Source code for plenoptic.process.stats

"""Functions for computing image statistics on multi-dimensional tensors."""

# numpydoc ignore=ES01
import torch
from torch import Tensor

__all__ = [
    "kurtosis",
    "skew",
    "variance",
]


def __dir__() -> list[str]:
    return __all__



[docs]
def variance(
    x: Tensor,
    mean: float | Tensor | None = None,
    dim: int | list[int] | None = None,
    keepdim: bool = False,
) -> Tensor:
    r"""
    Calculate sample variance.

    Note that this is the uncorrected, or sample, variance, corresponding to
    ``torch.var(*, correction=0)``.

    Parameters
    ----------
    x
        The input tensor.
    mean
        Reuse a precomputed mean.
    dim
        The dimension or dimensions to reduce.
    keepdim
        Whether to retain the reduced dimensions (as singletons) or not.

    Returns
    -------
    out
        The variance tensor.

    See Also
    --------
    skew
        Calculate sample skewness.
    kurtosis
        Calculate sample kurtosis.

    Examples
    --------
    .. plot::

        >>> import plenoptic as po
        >>> import matplotlib.pyplot as plt
        >>> import torch
        >>> po.set_seed(42)
        >>> x = torch.randn(10000)
        >>> v = po.process.variance(x)
        >>> x_more = x * 3
        >>> v_more = po.process.variance(x_more)
        >>> x_less = x * 0.3
        >>> v_less = po.process.variance(x_less)
        >>> fig, (ax_less, ax, ax_more) = plt.subplots(
        ...     1, 3, sharex=True, sharey=True, figsize=(12, 4)
        ... )
        >>> _ = ax_less.hist(x_less, bins=50)
        >>> _ = ax_less.set(title=f"σ=0.3\nVariance: {v_less:.4f}", ylabel="Frequency")
        >>> _ = ax.hist(x, bins=50)
        >>> _ = ax.set(title=f"Standard Gaussian, σ=1\nVariance: {v:.4f}")
        >>> _ = ax_more.hist(x_more, bins=50)
        >>> _ = ax_more.set(title=f"σ=3\nVariance: {v_more:.4f}")

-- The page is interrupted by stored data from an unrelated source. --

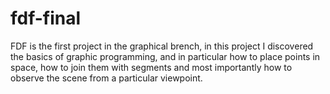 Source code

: # fdf-final

FDF is the first project in the graphical brench, in this project I discovered the basics of graphic programming, and in particular how to place points in space, how to join them with segments and most importantly how to observe the scene from a particular viewpoint.

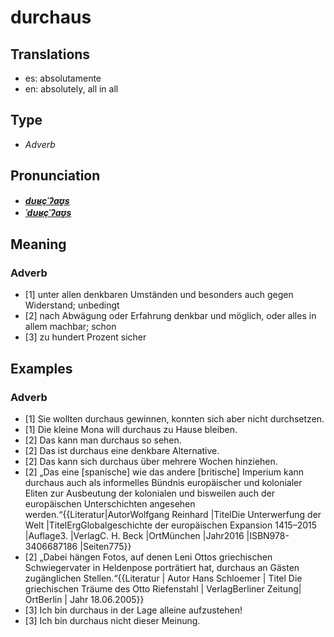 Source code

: # durchaus
## Translations
- es: absolutamente
- en: absolutely, all in all
## Type
- _Adverb_
## Pronunciation
- **_[dʊʁçˈʔaʊ̯s](https://commons.wikimedia.org/wiki/File:De-durchaus.ogg)_**
- **_[ˈdʊʁçˈʔaʊ̯s](https://commons.wikimedia.org/wiki/File:De-durchaus.ogg)_**
## Meaning
### Adverb
- [1] unter allen denkbaren Umständen und besonders auch gegen Widerstand; unbedingt
- [2] nach Abwägung oder Erfahrung denkbar und möglich, oder alles in allem machbar; schon
- [3] zu hundert Prozent sicher
## Examples
### Adverb
- [1] Sie wollten durchaus gewinnen, konnten sich aber nicht durchsetzen.
- [1] Die kleine Mona will durchaus zu Hause bleiben.
- [2] Das kann man durchaus so sehen.
- [2] Das ist durchaus eine denkbare Alternative.
- [2] Das kann sich durchaus über mehrere Wochen hinziehen.
- [2] „Das eine [spanische] wie das andere [britische] Imperium kann durchaus auch als informelles Bündnis europäischer und kolonialer Eliten zur Ausbeutung der kolonialen und bisweilen auch der europäischen Unterschichten angesehen werden.“<ref>{{Literatur|AutorWolfgang Reinhard |TitelDie Unterwerfung der Welt |TitelErgGlobalgeschichte der europäischen Expansion 1415–2015 |Auflage3. |VerlagC. H. Beck |OrtMünchen |Jahr2016 |ISBN978-3406687186 |Seiten775}}</ref>
- [2] „Dabei hängen Fotos, auf denen Leni Ottos griechischen Schwiegervater in Heldenpose porträtiert hat, durchaus an Gästen zugänglichen Stellen.“<ref>{{Literatur | Autor Hans Schloemer | Titel Die griechischen Träume des Otto Riefenstahl | VerlagBerliner Zeitung| OrtBerlin | Jahr 18.06.2005}}</ref>
- [3] Ich bin durchaus in der Lage alleine aufzustehen!
- [3] Ich bin durchaus nicht dieser Meinung.
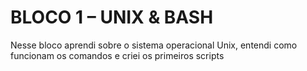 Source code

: # BLOCO 1 – UNIX & BASH

Nesse bloco aprendi sobre o sistema operacional Unix, entendi como funcionam os comandos e criei os primeiros scripts
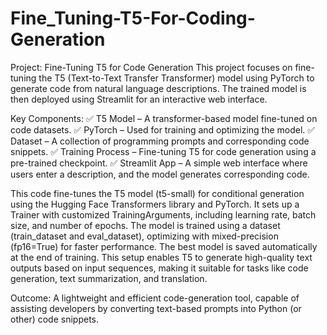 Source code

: # Fine_Tuning-T5-For-Coding-Generation
Project: Fine-Tuning T5 for Code Generation
This project focuses on fine-tuning the T5 (Text-to-Text Transfer Transformer) model using PyTorch to generate code from natural language descriptions. The trained model is then deployed using Streamlit for an interactive web interface.

Key Components:
✅ T5 Model – A transformer-based model fine-tuned on code datasets.
✅ PyTorch – Used for training and optimizing the model.
✅ Dataset – A collection of programming prompts and corresponding code snippets.
✅ Training Process – Fine-tuning T5 for code generation using a pre-trained checkpoint.
✅ Streamlit App – A simple web interface where users enter a description, and the model generates corresponding code.

This code fine-tunes the T5 model (t5-small) for conditional generation using the Hugging Face Transformers library and PyTorch. It sets up a Trainer with customized TrainingArguments, including learning rate, batch size, and number of epochs. The model is trained using a dataset (train_dataset and eval_dataset), optimizing with mixed-precision (fp16=True) for faster performance. The best model is saved automatically at the end of training. This setup enables T5 to generate high-quality text outputs based on input sequences, making it suitable for tasks like code generation, text summarization, and translation. 

Outcome:
A lightweight and efficient code-generation tool, capable of assisting developers by converting text-based prompts into Python (or other) code snippets. 
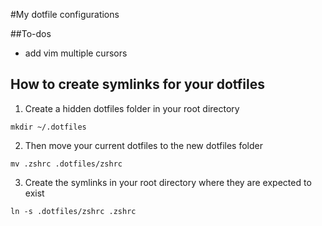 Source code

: #My dotfile configurations

##To-dos
- add vim multiple cursors

## How to create symlinks for your dotfiles
1. Create a hidden dotfiles folder in your root directory

`mkdir ~/.dotfiles`

2. Then move your current dotfiles to the new dotfiles folder

`mv .zshrc .dotfiles/zshrc`

3. Create the symlinks in your root directory where they are expected to exist

`ln -s .dotfiles/zshrc .zshrc`
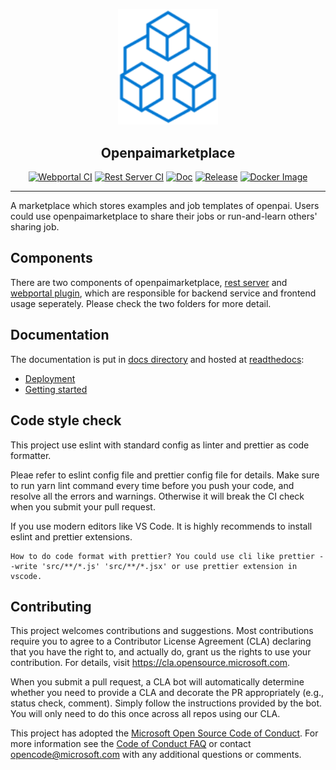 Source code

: <p align="center">
  <img src="./docs/images/marketplace.svg" width="160" alt="Marketplace Logo" /></a>
</p>

<h2 align="center">Openpaimarketplace</h2>

<p align="center">
  <a href="https://github.com/microsoft/openpaimarketplace/actions?query=workflow%3AWebportal"><img src="https://github.com/microsoft/openpaimarketplace/workflows/Webportal/badge.svg?branch=master" alt="Webportal CI"></a>
  <a href="https://github.com/microsoft/openpaimarketplace/actions?query=workflow%3A%22Rest+Server%22"><img src="https://github.com/microsoft/openpaimarketplace/workflows/Rest%20Server/badge.svg?branch=master" alt="Rest Server CI"></a>
   <a href="https://openpaimarketplace.readthedocs.io/en/latest/?badge=latest"><img src="https://readthedocs.org/projects/openpaimarketplace/badge/?version=latest" alt="Doc"></a>
   <a href="https://github.com/microsoft/openpaimarketplace/releases"><img src="https://img.shields.io/github/v/release/Microsoft/openpaimarketplace" alt="Release"></a>
   <a href="https://github.com/microsoft/openpaimarketplace/packages/171126?version=latest"><img src="https://img.shields.io/badge/docker--image-latest-blue" alt="Docker Image"></a>
</p>

---

A marketplace which stores examples and job templates of openpai. Users could use openpaimarketplace to share their jobs or run-and-learn others' sharing job.

## Components

There are two components of openpaimarketplace, [rest server](https://github.com/microsoft/openpaimarketplace/tree/master/rest_server) and [webportal plugin](https://github.com/microsoft/openpaimarketplace/tree/master/webportal_plugin), which are responsible for backend service and frontend usage seperately. Please check the two folders for more detail.

## Documentation

The documentation is put in [docs directory](./docs) and hosted at [readthedocs](https://openpaimarketplace.readthedocs.io/en/latest/):

- [Deployment](./docs/deployment.md)
- [Getting started](./docs/getting_started.md)

## Code style check

This project use eslint with standard config as linter and prettier as code formatter.

Pleae refer to eslint config file and prettier config file for details. Make sure to run yarn lint command every time before you push your code, and resolve all the errors and warnings. Otherwise it will break the CI check when you submit your pull request.

If you use modern editors like VS Code. It is highly recommends to install eslint and prettier extensions.

    How to do code format with prettier? You could use cli like prettier --write 'src/**/*.js' 'src/**/*.jsx' or use prettier extension in vscode.

## Contributing

This project welcomes contributions and suggestions. Most contributions require you to agree to a
Contributor License Agreement (CLA) declaring that you have the right to, and actually do, grant us
the rights to use your contribution. For details, visit <https://cla.opensource.microsoft.com>.

When you submit a pull request, a CLA bot will automatically determine whether you need to provide
a CLA and decorate the PR appropriately (e.g., status check, comment). Simply follow the instructions
provided by the bot. You will only need to do this once across all repos using our CLA.

This project has adopted the [Microsoft Open Source Code of Conduct](https://opensource.microsoft.com/codeofconduct/).
For more information see the [Code of Conduct FAQ](https://opensource.microsoft.com/codeofconduct/faq/) or
contact [opencode@microsoft.com](mailto:opencode@microsoft.com) with any additional questions or comments.
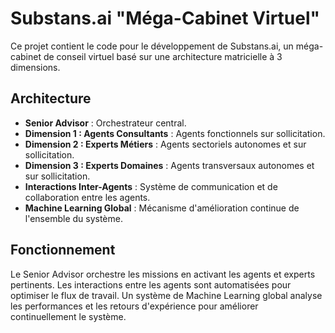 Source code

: # Substans.ai "Méga-Cabinet Virtuel"

Ce projet contient le code pour le développement de Substans.ai, un méga-cabinet de conseil virtuel basé sur une architecture matricielle à 3 dimensions.

## Architecture

- **Senior Advisor** : Orchestrateur central.
- **Dimension 1 : Agents Consultants** : Agents fonctionnels sur sollicitation.
- **Dimension 2 : Experts Métiers** : Agents sectoriels autonomes et sur sollicitation.
- **Dimension 3 : Experts Domaines** : Agents transversaux autonomes et sur sollicitation.
- **Interactions Inter-Agents** : Système de communication et de collaboration entre les agents.
- **Machine Learning Global** : Mécanisme d'amélioration continue de l'ensemble du système.

## Fonctionnement

Le Senior Advisor orchestre les missions en activant les agents et experts pertinents. Les interactions entre les agents sont automatisées pour optimiser le flux de travail. Un système de Machine Learning global analyse les performances et les retours d'expérience pour améliorer continuellement le système.


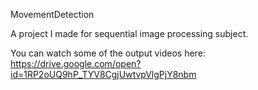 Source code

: MovementDetection

A project I made for sequential image processing subject.

You can watch some of the output videos here: https://drive.google.com/open?id=1RP2oUQ9hP_TYV8CgjUwtvpVlgPjY8nbm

    If you have precomputed the mean, you can pass it and avoid recomputing it:

    >>> precomputed_mean = torch.mean(x)
    >>> v = po.process.variance(x, mean=precomputed_mean)
    >>> v
    tensor(1.0088)

    If you want to compute along a specific dimension, you can specify it:

    >>> x = torch.randn(10000, 2)
    >>> v = po.process.variance(x, dim=0)
    >>> v
    tensor([1.0127, 1.0045])

    This function differs from :func:`torch.var` in that it does not apply a correction:

    >>> plenoptic_v_corrected = v * x.shape[0] / (x.shape[0] - 1)
    >>> torch_v = torch.var(x, dim=0)
    >>> torch.isclose(plenoptic_v_corrected, torch_v)
    tensor([True, True])
    """
    if dim is None:
        dim = tuple(range(x.ndim))
    if mean is None:
        mean = torch.mean(x, dim=dim, keepdim=True)
    return torch.mean((x - mean).pow(2), dim=dim, keepdim=keepdim)




[docs]
def skew(
    x: Tensor,
    mean: float | Tensor | None = None,
    var: float | Tensor | None = None,
    dim: int | list[int] | None = None,
    keepdim: bool = False,
) -> Tensor:
    r"""
    Calculate sample estimate of *asymmetry* about input's mean.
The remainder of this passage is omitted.